Stored data
%%

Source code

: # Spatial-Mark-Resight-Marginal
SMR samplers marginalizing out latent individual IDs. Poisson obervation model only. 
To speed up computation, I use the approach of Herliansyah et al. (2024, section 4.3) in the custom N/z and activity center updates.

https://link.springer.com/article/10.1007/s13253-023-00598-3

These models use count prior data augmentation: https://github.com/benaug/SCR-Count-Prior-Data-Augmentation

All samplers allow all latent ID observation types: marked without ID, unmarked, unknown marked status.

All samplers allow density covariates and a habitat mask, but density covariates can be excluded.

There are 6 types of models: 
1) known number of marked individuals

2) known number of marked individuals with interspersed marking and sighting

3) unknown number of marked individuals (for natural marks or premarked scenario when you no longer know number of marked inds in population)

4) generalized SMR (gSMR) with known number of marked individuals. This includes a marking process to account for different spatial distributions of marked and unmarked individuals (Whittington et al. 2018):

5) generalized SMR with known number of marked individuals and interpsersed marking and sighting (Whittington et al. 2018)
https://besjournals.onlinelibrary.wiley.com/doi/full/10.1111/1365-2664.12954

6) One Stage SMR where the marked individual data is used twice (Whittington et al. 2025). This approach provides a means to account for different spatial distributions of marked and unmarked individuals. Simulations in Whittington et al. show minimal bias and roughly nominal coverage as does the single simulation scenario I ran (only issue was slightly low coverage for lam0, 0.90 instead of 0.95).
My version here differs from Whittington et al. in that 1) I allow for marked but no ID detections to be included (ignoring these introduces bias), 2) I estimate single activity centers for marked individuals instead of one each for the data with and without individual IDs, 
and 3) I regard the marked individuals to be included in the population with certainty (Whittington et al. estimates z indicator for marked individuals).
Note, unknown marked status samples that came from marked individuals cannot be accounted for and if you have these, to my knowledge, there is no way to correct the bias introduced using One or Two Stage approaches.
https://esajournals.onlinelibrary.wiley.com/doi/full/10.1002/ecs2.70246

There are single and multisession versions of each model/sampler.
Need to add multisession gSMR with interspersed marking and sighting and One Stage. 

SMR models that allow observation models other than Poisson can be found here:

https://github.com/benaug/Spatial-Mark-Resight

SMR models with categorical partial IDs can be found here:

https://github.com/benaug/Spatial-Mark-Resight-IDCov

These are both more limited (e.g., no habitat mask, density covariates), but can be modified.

%%

§ What to do: Answer with one number only: how many lines of the entries above include the word "mask"?

§ Expected output: 2